We hold that the sentencing court acted within its discretion when it denied Savitz’s request for probation.
IV. CONCLUSION
Based on the foregoing discussion, we affirm the judgment of the sentencing court.
. Part IV addresses offenses related to drugs and intoxicating compounds, including HRS § 712-1241(1)(a)(i).
. The prosecution cites a House Standing Committee's Report mentioning “the treatment, monitoring, and control of certain Class A drug offenders in a setting outside of prison" for the proposition that the statute’s intended target was specifically drug "users,” and not drug "sellers.” Answering Brief (AB) at 15 (quoting Hse. Stand. Comm. Rep. No. 1207, in 1993 House Journal, at 1488). Such statement by the House's standing committee, however, does not necessarily exclude drug sellers. As the committee continued, “[g]iven a particular defendant’s unique circumstances and background,” the sentencing judge may decide that monitoring and control may be more appropriate than time served for a drug seller. Hse. Stand. Comm. Rep. No. 1207, in 1993 House Journal, at 1488. After all, the foremost concern is that the sentencing judge be giVen the "discretion in evaluating all sentencing alternatives appropriate for those convicted of drug offenses,” whether as a drug user or a drug seller. Id. (emphasis added).
. HRS § 706-621 provides:
The court, in determining whether to impose a term of probation, shall consider:
(1) The factors set forth in section 706-606 to the extent that they are applicable;
(2) The following factors, to be accorded weight in favor of withholding a sentence of imprisonment:
*445(a) The defendant’s criminal conduct neither caused nor threatened serious harm;
(b) The defendant acted under a strong provocation;
(c) There were substantial grounds tending to excuse or justify the defendant’s criminal conduct, though failing to establish a defense;
(d) The victim of the defendant’s criminal conduct induced or facilitated its commission;
(e) The defendant has no history of prior delinquency or criminal activity or has led a law-abiding life for a substantial period of time before the commission of the present crime;
(f) The defendant’s criminal conduct was the result of circumstances unlikely to recur;
(g) The character and attitudes of the defendant indicate that the defendant is unlikely to commit another crime;
(h) The defendant is particularly likely to respond affirmatively to a program of restitution or a probationaiy program or both;
(i) The imprisonment of the defendant would entail excessive hardship to the defendant or the defendant's dependants; and
(j) The expedited sentencing program set forth in section 706-606.3, if the defendant has qualified for that sentencing program.

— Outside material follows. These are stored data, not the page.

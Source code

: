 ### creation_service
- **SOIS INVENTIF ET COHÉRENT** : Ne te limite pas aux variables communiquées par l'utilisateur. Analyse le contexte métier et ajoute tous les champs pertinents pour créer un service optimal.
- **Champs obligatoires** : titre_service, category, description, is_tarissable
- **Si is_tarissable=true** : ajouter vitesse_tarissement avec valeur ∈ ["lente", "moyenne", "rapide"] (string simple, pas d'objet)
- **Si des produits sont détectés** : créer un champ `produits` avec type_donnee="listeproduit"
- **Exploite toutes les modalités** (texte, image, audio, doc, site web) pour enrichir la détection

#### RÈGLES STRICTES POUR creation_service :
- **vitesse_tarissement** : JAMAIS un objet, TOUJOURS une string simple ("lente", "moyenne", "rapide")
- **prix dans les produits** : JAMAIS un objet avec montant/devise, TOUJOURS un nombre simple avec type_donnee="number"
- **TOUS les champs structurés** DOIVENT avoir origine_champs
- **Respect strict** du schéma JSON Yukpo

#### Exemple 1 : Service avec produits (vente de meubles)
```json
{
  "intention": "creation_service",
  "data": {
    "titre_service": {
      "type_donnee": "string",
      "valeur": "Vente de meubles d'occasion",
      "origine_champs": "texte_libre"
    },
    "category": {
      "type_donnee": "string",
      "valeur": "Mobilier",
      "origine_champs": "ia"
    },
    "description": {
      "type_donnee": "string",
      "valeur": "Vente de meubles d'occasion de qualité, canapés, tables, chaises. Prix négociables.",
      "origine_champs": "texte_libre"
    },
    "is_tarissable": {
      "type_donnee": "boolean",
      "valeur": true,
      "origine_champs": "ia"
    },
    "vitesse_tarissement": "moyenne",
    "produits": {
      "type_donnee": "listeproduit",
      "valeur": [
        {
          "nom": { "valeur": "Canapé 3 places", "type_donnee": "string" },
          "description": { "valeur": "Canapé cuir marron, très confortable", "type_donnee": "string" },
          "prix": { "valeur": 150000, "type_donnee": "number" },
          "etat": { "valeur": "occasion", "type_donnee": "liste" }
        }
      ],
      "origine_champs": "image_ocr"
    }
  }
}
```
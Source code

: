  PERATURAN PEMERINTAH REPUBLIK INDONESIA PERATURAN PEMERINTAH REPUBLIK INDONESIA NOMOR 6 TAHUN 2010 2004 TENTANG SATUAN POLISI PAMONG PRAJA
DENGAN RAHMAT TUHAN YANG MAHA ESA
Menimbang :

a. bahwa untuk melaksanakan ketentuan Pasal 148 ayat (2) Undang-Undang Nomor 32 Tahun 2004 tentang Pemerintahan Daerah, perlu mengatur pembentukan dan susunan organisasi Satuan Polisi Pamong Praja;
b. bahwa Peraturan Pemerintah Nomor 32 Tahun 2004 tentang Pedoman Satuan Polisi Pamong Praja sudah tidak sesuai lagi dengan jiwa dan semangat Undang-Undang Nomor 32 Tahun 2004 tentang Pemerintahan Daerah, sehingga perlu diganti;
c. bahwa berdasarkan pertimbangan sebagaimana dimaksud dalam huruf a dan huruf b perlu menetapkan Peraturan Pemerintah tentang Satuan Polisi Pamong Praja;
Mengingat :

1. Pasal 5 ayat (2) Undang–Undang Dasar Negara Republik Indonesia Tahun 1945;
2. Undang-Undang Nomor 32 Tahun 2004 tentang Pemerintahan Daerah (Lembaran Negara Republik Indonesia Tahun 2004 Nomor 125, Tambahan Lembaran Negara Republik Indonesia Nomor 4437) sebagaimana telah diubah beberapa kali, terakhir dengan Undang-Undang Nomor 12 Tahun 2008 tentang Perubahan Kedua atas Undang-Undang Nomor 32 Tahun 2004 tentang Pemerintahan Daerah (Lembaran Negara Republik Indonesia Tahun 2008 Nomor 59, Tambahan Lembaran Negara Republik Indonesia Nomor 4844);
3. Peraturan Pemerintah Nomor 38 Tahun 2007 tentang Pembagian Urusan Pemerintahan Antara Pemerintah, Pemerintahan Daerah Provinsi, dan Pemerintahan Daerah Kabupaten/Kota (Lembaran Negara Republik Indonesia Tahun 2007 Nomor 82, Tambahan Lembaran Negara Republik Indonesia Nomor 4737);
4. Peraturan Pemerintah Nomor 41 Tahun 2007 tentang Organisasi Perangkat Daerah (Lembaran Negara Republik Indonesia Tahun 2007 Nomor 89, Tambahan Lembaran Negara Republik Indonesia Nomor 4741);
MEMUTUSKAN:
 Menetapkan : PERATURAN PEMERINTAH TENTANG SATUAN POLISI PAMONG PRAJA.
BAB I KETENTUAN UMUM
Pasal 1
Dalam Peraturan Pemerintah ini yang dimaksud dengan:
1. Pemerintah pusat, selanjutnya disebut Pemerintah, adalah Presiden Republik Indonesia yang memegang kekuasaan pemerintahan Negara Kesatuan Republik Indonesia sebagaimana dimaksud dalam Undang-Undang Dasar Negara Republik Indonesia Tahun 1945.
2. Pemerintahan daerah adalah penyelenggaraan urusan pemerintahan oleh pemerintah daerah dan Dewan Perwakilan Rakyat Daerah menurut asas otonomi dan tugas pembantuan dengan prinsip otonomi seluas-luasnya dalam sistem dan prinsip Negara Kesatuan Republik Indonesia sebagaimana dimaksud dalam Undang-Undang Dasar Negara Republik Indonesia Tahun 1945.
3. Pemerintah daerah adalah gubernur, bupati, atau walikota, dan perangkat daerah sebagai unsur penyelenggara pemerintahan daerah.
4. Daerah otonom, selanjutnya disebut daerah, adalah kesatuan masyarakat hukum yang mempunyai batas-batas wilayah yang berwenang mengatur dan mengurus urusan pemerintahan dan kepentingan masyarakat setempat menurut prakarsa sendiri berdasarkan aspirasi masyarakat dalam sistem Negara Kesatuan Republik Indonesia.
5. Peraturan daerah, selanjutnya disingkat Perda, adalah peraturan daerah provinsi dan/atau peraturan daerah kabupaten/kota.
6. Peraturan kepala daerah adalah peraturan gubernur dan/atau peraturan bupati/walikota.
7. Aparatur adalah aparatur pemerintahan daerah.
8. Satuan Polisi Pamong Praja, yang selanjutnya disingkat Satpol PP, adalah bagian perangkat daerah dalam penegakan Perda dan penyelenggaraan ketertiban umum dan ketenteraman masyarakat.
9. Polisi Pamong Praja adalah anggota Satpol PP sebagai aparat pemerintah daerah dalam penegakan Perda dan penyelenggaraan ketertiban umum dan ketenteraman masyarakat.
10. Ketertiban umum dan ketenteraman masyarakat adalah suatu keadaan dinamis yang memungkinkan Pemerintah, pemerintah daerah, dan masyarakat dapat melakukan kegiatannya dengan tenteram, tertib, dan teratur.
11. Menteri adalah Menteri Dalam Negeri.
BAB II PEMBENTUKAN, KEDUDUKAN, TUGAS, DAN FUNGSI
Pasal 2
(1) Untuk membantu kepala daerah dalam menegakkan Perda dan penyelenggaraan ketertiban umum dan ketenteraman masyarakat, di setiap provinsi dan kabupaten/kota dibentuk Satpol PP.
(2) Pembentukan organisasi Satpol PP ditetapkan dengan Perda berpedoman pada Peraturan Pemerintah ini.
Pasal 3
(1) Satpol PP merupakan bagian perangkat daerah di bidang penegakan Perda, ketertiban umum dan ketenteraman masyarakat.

. The sentencing court stated:
Probation is available for that offense in those situations where the court were—and this is a new option that’s available for Count II—where it appears that probation, particularly drug treatment, will have some benefit for that person who is convicted of a class A felony involving drugs.
(Emphases added.)
. The prosecution points out that Savitz possessed almost six times the amount of cocaine needed to be convicted as a class A offender.